Warning: Adult language below!
Why it’s time to Stop Buying into Self-improvement.
Years ago, if you perused my rustic bookshelf stocked with texts of all things spiritual, scientific, environmental (and a little bit o’ fiction), you’d also find a whole slew of self-help books.
With self-improvement as my primary focus back in the day, I devoured popular titles such as The Seven Habits of Highly Effective People, You Can Change Your Life, and The Six Pillars of Self-Esteem.
Somehow, I believed I was an imperfect human being with a less than stellar, albeit dynamic, personality. In other words, I succumbed to the notion of inadequacy and felt certain that I was the complete opposite of all the perfect, enlightened beings who surrounded me.
We’ve bought into a collective consciousness that supports constant improvement in an effort to make ourselves look and feel better—always grasping for the next best solution, with no end in sight. It’s fucking exhausting, isn’t it?
Certainly, there’s room for enhancement in any situation. I’d never discourage a single one of my friends from getting involved with something that could potentially help them when they’re in obvious deep trouble. But could we, just for once, shut the fuck up about “bettering” ourselves?!
I’m getting the impression nobody’s fucking happy anymore.
Let me let you in on the kinds of conversations I’ve been privy to lately:
Person A: Hey, how’s it going?
Person B: Eh, I’m alright. It’s a constant struggle, you know.
Person A: What’s going on now?
Person B: Harry still thinks we should be dating other people. For the last six months, he hasn’t been happy with the direction of our relationship.
Person A: Really? What did he say?
Person B: He says we’re growing apart. He insists that we need to improve our relationship. He is always droning on about Jane and Ryan’s awesome relationship.
Person A: Even after the last eight attempts you’ve made to try to build trust, like tandem bungee jumping for couples?

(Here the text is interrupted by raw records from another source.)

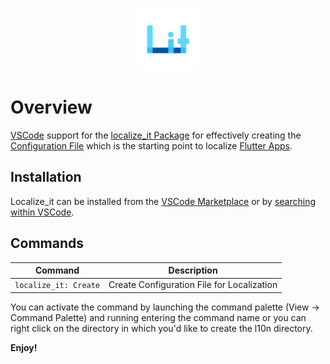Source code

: <p align="center">
<img src="https://raw.githubusercontent.com/DieGlueckswurst/localize_it/master/extensions/vscode/localize-it/assets/logo_transparent.png" height="100" alt="Bloc" />
</p>

# Overview

[VSCode](https://code.visualstudio.com/) support for the [localize_it Package](https://pub.dev/packages/localize_it) for effectively creating the [Configuration File](https://pub.dev/packages/localize_it) which is the starting point to localize [Flutter Apps](https://flutter.dev/).


## Installation

Localize_it can be installed from the [VSCode Marketplace](https://marketplace.visualstudio.com/items?itemName=DieGlckswurst.flutter-localization-generator) or by [searching within VSCode](https://code.visualstudio.com/docs/editor/extension-gallery#_search-for-an-extension).

## Commands

| Command                 | Description                                 |
| ----------------------- | ------------------------------------------- |
| `localize_it: Create`   | Create Configuration File for Localization  |

You can activate the command by launching the command palette (View -> Command Palette) and running entering the command name or you can right click on the directory in which you'd like to create the l10n directory.

**Enjoy!**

I guess it’s true, though. Jane and Ryan’s relationship tops all of ours. William is always going on about them as well.
Person B: Yeah, he’s probably right. I’ve been a little too focused on building my career, and I’ve gained like five pounds. Maybe I should call that counselor Jane suggested.
Person A: I’m right there with you. After the baby, I can’t lose weight at all. William keeps trying to get me into CrossFit. I guess it can’t hurt to try just one more option. You could also check out that relationship guru gal, Sonia Aranoff, who gives advice on how to create a relationship that is filled with a sense of joy and admiration…
This is just one example of how we’ve built a culture that aggrandizes ever-evolving growth. Got an acre or two filled with huge, majestic trees? Let’s knock that shit down and build an empire. Tummy looking a little chubby lately? Let’s enroll in a gym membership, try the Atkins diet, and work on that six-pack. Girlfriend’s unhappy with your performance in bed? No problem: sexual counseling for you, my friend!
We could all probably remember that initial point where we somehow got “livestock branded” with the idea that we weren’t good enough. Maybe it was because Daddy got a phone call while we were performing our school’s version of “The Dance of the Sugar Plum Fairy,” accidentally ignoring our God-given potential as a ballerina. We then spend massive amounts of time, tears, and money in counseling trying to figure out where we went wrong in life and why we never pursued dance. But, we’ve got therapy sessions and proper medication to treat that—oh, and here’s a book on How to Get Your Life Together in Three Days.
Our personal buy-in to this belief that we are not enough, that we are subpar, doesn’t help anyone. But it’s just that: our buy-in. For even though we are steeped in a culture that has a fucking orgasm anytime anyone offers the latest strategy on how we can improve, it is we who impose this belief upon ourselves.
I’m not saying a touch of development here and there is a terrible idea. If we have something that we’re passionate about—a career, a relationship, or whatever the fuck we give two shits about—we should do ourselves a favor and invest the time and energy. But, shouldn’t that only occur if we truly know there is something amiss? We all recognize that gut feeling that arises when something isn’t working. If it appears, then by all means, listen to that webinar on “The Five Languages of Love” or read that article on “Five Habits to Improve Your Chances of Nailing that Interview.”
My suggestion is simple: drop the “I should” drama or statements we use to compare ourselves to others.
After all, wouldn’t it be wonderful to just recognize your infinite beauty and potential—which, by the way, includes all your imperfections? Laugh at the daily bullshit you tell yourself and hear from others. Cackle out loud when someone says you need to lose 10 pounds. Smile at your friend’s success, and then go do whatever the fuck you want to do in life.
If you want to improve your life or yourself, then by all means, take the necessary steps to do so. But, please for the love of humanity and yourself, stop buying into the “I don’t measure up” perspective. That kind of mentality prevents all of us from authentic intimacy with the world, our loved ones, and most importantly, ourselves.